不过这会让即便是该行业的价值主张,都变得拥挤,如中国纺织工业联合会等官方和半官方机构,也开始进入这个领域,他们在今年 6 月 1 日启动 “中国时尚品牌气候创新碳中和加速计划”,也开始与很多企业合作进行碳足迹吊牌的制作。在大环境下,具有此种背景的机构当然更容易获得媒体和本土企业的支持。这样的资源和动员力,是杜怡佳和她的机构所不具备的。
不过半官方机构所主导的合作秩序也有不接地气和无法真正与消费者接触落实的问题。这却是一个社会机构更擅长的事,也是一个接近商业的路径更熟练的领域。其实杜怡佳更早便开始了对受众的教育,为开展这个事项,她在 2020 年于 Impact Hub Shanghai 下创办了 R.I.S.E. 可持续时尚实验室。这集合了她在过去生涯关于可持续时尚的积累与认知。
R.I.S.E. 连续两年就可持续消费进行了市场调查,在 2020 年发布了《后疫情时代,聚焦中国可持续时尚消费人群》,于 2021 年发布了《中国可持续时尚消费人群行为图谱》,对于消费者的可持续时尚意识和消费习惯进行研究。这其中有很具有方向性的洞察,例如她就敏锐地发现消费者并非没有可持续消费的动机和意愿,真正阻碍消费者的是,其实大多数人不知道自己是否购买过可持续时尚,或者说如果现在真有意愿,也不知道到底该去哪里购买,如何购买。
因此当前可持续时尚还具有很高的 “信息门槛”,这也让对消费者的教育成为一个迫切的事项。
在这个背景下,R.I.S.E. 发布了 RERISE 这样一个微信小程序,这个小程序是一个可持续消费产品的综合评分平台,是消费者通过产品作为中介,了解可持续时尚消费的工具。其上对具体可消费商品、品牌、材质等进行介绍,并建立了非常综合的评价体系,帮助消费者通过具体的商品了解可持续时尚的关切,到现在为止这个平台已经收集了 46 个品牌的 572 件可持续产品。
这样的评价分为原材料使用、染色制作加工、包装使用等具体产品维度的 “绿色产品”;企业减碳目标,劳工权益和福利、碳排放披露,生产计划严谨程度等维度的 “责任运营”;产品设计的生命周期、消费者养护和耐用性、产品修补配件替换等维度的 “长效使用”;产品回收计划,后续处置,库存产品处置等维度的 “有效回收”;以及引导消费者进行责任消费,告知消费者可持续与减碳的 “价值影响” 五个维度。
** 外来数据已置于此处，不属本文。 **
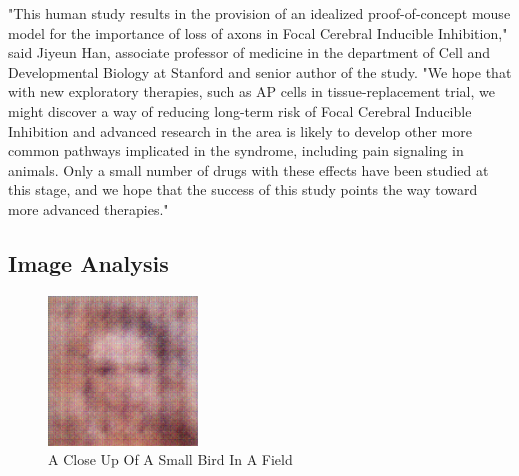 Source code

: \documentclass{article}%
\begin{document}
"This human study results in the provision of an idealized proof{-}of{-}concept mouse model for the importance of loss of axons in Focal Cerebral Inducible Inhibition," said Jiyeun Han, associate professor of medicine in the department of Cell and Developmental Biology at Stanford and senior author of the study. "We hope that with new exploratory therapies, such as AP cells in tissue{-}replacement trial, we might discover a way of reducing long{-}term risk of Focal Cerebral Inducible Inhibition and advanced research in the area is likely to develop other more common pathways implicated in the syndrome, including pain signaling in animals. Only a small number of drugs with these effects have been studied at this stage, and we hope that the success of this study points the way toward more advanced therapies."

%
\subsection{Image Analysis}%
\label{subsec:ImageAnalysis}%


\begin{figure}[h!]%
\centering%
\includegraphics[width=150px]{500_fake_images/samples_5_384.png}%
\caption{A Close Up Of A Small Bird In A Field}%
\end{figure}

%
\end{document}
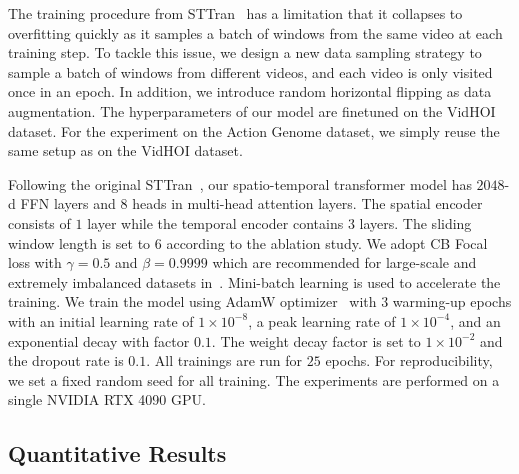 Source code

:\documentclass[times,twocolumn,final,authoryear]{elsarticle}
\begin{document}
The training procedure from STTran~\citep{hoi_v2:sttran} has a limitation that it collapses to overfitting quickly as it samples a batch of windows from the same video at each training step. To tackle this issue, we design a new data sampling strategy to sample a batch of windows from different videos, and each video is only visited once in an epoch. In addition, we introduce random horizontal flipping as data augmentation. The hyperparameters of our model are finetuned on the VidHOI dataset. For the experiment on the Action Genome dataset, we simply reuse the same setup as on the VidHOI dataset. 

Following the original STTran~\citep{hoi_v2:sttran}, our spatio-temporal transformer model has $2048$-d FFN layers and $8$ heads in multi-head attention layers. The spatial encoder consists of $1$ layer while the temporal encoder contains $3$ layers. The sliding window length is set to $6$ according to the ablation study. We adopt CB Focal loss with $\gamma=0.5$ and $\beta=0.9999$ which are recommended for large-scale and extremely imbalanced datasets in~\citep{loss:cb}. Mini-batch learning is used to accelerate the training. We train the model using AdamW optimizer~\citep{optimizer:adamw} with $3$ warming-up epochs with an initial learning rate of $1 \times 10^{-8}$, a peak learning rate of $1 \times 10^{-4}$, and an exponential decay with factor $0.1$. The weight decay factor is set to $1 \times 10^{-2}$ and the dropout rate is $0.1$. All trainings are run for $25$ epochs. For reproducibility, we set a fixed random seed for all training. The experiments are performed on a single NVIDIA RTX 4090 GPU.

\subsection{Quantitative Results}
\end{document}
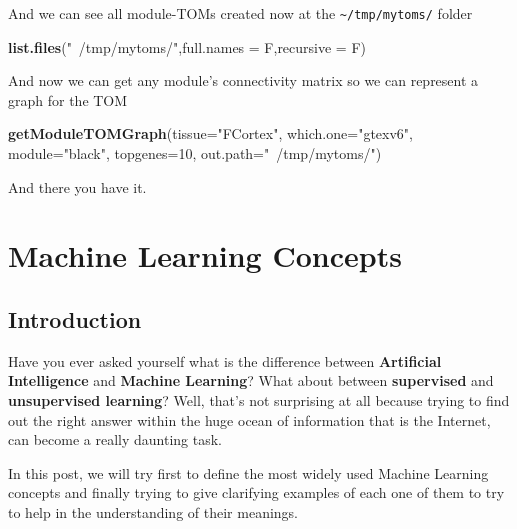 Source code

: \documentclass[]{book}
\newenvironment{Shaded}{\begin{snugshade}}{\end{snugshade}}
\newcommand{\KeywordTok}[1]{\textcolor[rgb]{0.13,0.29,0.53}{\textbf{#1}}}
\newcommand{\DataTypeTok}[1]{\textcolor[rgb]{0.13,0.29,0.53}{#1}}
\newcommand{\DecValTok}[1]{\textcolor[rgb]{0.00,0.00,0.81}{#1}}
\newcommand{\StringTok}[1]{\textcolor[rgb]{0.31,0.60,0.02}{#1}}
\newcommand{\NormalTok}[1]{#1}
\begin{document}
And we can see all module-TOMs created now at the
\texttt{\textasciitilde{}/tmp/mytoms/} folder

\begin{Shaded}
\begin{Highlighting}[]
\KeywordTok{list.files}\NormalTok{(}\StringTok{"~/tmp/mytoms/"}\NormalTok{,}\DataTypeTok{full.names =}\NormalTok{ F,}\DataTypeTok{recursive =}\NormalTok{ F)}
\end{Highlighting}
\end{Shaded}

And now we can get any module's connectivity matrix so we can represent
a graph for the TOM

\begin{Shaded}
\begin{Highlighting}[]
\KeywordTok{getModuleTOMGraph}\NormalTok{(}\DataTypeTok{tissue=}\StringTok{"FCortex"}\NormalTok{,}
                  \DataTypeTok{which.one=}\StringTok{"gtexv6"}\NormalTok{,}
                  \DataTypeTok{module=}\StringTok{"black"}\NormalTok{,}
                  \DataTypeTok{topgenes=}\DecValTok{10}\NormalTok{,}
                  \DataTypeTok{out.path=}\StringTok{"~/tmp/mytoms/"}\NormalTok{)}
\end{Highlighting}
\end{Shaded}

And there you have it.

\chapter{Machine Learning Concepts}\label{machine-learning-concepts}

\section{Introduction}\label{introduction-1}

Have you ever asked yourself what is the difference between
\textbf{Artificial Intelligence} and \textbf{Machine Learning}? What
about between \textbf{supervised} and \textbf{unsupervised learning}?
Well, that's not surprising at all because trying to find out the right
answer within the huge ocean of information that is the Internet, can
become a really daunting task.

In this post, we will try first to define the most widely used Machine
Learning concepts and finally trying to give clarifying examples of each
one of them to try to help in the understanding of their meanings.
\end{document}
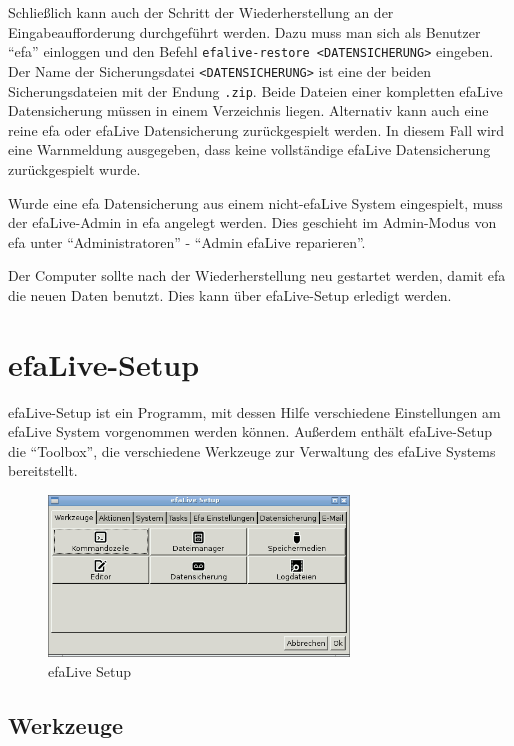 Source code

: \documentclass[a4paper,12pt,twoside]{article}
\begin{document}
Schließlich kann auch der Schritt der Wiederherstellung an der
Eingabeaufforderung durchgeführt werden. Dazu muss man sich als
Benutzer "`efa"' einloggen und den Befehl
\texttt{efalive-restore {\textless}DATENSICHERUNG{\textgreater}} eingeben. Der
Name der Sicherungsdatei \texttt{{\textless}DATENSICHERUNG{\textgreater}} ist
eine der beiden Sicherungsdateien mit der Endung \texttt{.zip}. Beide Dateien
einer kompletten efaLive Datensicherung müssen in einem Verzeichnis liegen. 
Alternativ kann auch eine reine efa oder efaLive Datensicherung zurückgespielt
werden. In diesem Fall wird eine Warnmeldung ausgegeben, dass keine vollständige
efaLive Datensicherung zurückgespielt wurde.

Wurde eine efa Datensicherung aus einem nicht-efaLive System eingespielt, muss
der efaLive-Admin in efa angelegt werden. Dies geschieht im Admin-Modus von efa
unter "`Administratoren"' - "`Admin efaLive reparieren"'.

Der Computer sollte nach der Wiederherstellung neu gestartet werden,
damit efa die neuen Daten benutzt. Dies kann über efaLive-Setup
erledigt werden.


\section{efaLive-Setup}
\label{sct:efalivesetup}
efaLive-Setup ist ein Programm, mit
dessen Hilfe verschiedene Einstellungen am efaLive System vorgenommen
werden können. Außerdem enthält efaLive-Setup die
"`Toolbox"', die verschiedene Werkzeuge zur
Verwaltung des efaLive Systems bereitstellt.

\begin{figure}
    \centering
    \includegraphics[width=8cm]{screenshots/efalive_setup.png}
    \caption{efaLive Setup}
    \label{fig:efalivesetup}
\end{figure}

\subsection{Werkzeuge}
\label{sct:efalivesetup_tools}
\end{document}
在明年,RERISE 还会接入全球最大的碳排放因子库,对于不仅是成衣制作,也是原材料甚至化学纤维制作领域碳排放和环境影响给予介绍。在产品也许还不够充分的背景下,提供给消费者更多内容。消费者将可以获得从原料到具体的产品和品牌,案例式地获得时尚可持续视野,解决了于市场调查中洞察的 “信息门槛” 的关键问题。
不过在这样一个注意力资源非常稀缺的环境,调动人们使用这样的平台并非易事。杜怡佳持续不断的在线下与线上参与各种活动与宣讲,虽然每场活动能够影响的人数有限,但作为这个事业的早期阶段,她并不吝惜投入这种辛苦的过程。在她的同事眼中,她持续处于东奔西走的状态,他们叫她 “一直奔走的 Karen”。
在这个全新的领域,她也努力在关键事件时发力,也搭建一个更全面参与的平台,在今年的上海时装周期间,R.I.S.E. 举办了 RISE UP 可持续时尚设计挑战赛。该比赛与可持续材料的全球领先企业伊士曼化工和 Timberland 合作,吸引了 67 位年轻设计师参与,并在时装周期间进行了作品的发布与走秀。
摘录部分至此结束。